Exercise →
Report the number of lines below in which the word "function" occurs. Nothing else is needed.

Saved data entries
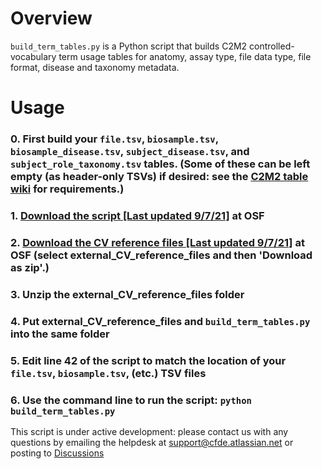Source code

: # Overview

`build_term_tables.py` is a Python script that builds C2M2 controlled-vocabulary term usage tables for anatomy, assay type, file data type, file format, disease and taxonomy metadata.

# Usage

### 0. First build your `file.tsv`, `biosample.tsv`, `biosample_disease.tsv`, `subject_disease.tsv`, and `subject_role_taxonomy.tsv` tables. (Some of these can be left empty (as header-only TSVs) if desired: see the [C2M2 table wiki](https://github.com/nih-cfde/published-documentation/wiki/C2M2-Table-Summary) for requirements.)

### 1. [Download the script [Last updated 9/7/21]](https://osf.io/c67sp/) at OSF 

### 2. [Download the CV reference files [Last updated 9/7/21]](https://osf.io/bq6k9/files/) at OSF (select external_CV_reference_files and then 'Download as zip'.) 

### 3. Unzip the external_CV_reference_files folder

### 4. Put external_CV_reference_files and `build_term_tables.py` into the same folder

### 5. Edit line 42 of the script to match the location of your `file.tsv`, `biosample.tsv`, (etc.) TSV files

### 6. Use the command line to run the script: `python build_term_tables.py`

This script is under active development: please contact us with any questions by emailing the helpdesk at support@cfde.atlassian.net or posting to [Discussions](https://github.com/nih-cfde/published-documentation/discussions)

* * *

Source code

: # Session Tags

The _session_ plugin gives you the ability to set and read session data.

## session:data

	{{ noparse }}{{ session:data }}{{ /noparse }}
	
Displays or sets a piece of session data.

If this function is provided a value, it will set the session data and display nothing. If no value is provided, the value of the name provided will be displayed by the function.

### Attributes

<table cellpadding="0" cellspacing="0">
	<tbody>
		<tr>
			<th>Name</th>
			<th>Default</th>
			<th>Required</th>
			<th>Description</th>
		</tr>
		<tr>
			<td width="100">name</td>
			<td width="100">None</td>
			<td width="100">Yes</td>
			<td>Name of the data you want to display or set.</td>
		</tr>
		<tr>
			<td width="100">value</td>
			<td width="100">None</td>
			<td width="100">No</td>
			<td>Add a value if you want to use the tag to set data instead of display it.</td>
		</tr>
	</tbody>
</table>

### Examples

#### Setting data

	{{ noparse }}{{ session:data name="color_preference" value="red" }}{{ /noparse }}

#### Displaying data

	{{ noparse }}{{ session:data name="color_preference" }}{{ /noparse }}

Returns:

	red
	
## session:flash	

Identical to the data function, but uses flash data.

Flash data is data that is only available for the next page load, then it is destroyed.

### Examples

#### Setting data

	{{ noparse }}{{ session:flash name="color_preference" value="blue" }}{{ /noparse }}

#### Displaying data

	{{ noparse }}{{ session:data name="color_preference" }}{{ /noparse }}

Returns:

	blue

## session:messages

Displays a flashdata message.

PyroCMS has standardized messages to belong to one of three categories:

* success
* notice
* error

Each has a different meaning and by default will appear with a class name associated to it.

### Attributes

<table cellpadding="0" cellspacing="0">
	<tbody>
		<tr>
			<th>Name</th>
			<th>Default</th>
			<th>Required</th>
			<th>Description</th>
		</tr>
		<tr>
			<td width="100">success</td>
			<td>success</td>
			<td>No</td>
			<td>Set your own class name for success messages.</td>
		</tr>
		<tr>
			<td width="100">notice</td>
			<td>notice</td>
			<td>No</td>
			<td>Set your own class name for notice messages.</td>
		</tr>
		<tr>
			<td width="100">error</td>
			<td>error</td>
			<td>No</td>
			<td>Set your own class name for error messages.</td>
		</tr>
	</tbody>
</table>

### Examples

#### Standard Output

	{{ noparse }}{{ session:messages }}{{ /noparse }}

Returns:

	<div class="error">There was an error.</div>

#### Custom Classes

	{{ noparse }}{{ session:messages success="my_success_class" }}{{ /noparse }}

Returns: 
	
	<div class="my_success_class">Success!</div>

--

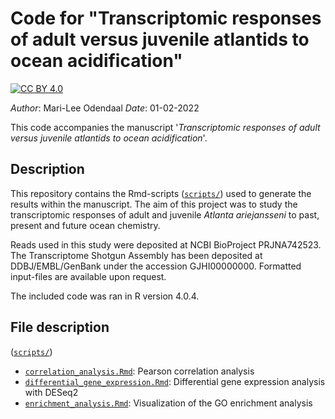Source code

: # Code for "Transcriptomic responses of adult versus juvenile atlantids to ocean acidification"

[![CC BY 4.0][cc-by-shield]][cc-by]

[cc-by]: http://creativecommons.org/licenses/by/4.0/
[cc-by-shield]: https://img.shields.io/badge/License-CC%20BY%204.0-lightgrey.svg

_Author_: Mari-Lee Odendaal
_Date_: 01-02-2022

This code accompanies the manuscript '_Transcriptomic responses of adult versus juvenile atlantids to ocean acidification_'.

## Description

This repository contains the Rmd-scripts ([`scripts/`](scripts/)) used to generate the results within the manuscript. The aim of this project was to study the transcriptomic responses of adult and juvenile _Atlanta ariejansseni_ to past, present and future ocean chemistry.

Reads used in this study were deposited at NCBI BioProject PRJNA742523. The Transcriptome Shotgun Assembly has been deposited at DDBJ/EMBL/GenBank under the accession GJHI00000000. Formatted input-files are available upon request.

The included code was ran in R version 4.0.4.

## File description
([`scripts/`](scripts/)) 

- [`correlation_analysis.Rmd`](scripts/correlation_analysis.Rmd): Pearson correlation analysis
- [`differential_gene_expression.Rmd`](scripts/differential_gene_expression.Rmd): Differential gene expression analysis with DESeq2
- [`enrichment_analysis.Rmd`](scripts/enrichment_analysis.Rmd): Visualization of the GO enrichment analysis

Exercise result →
2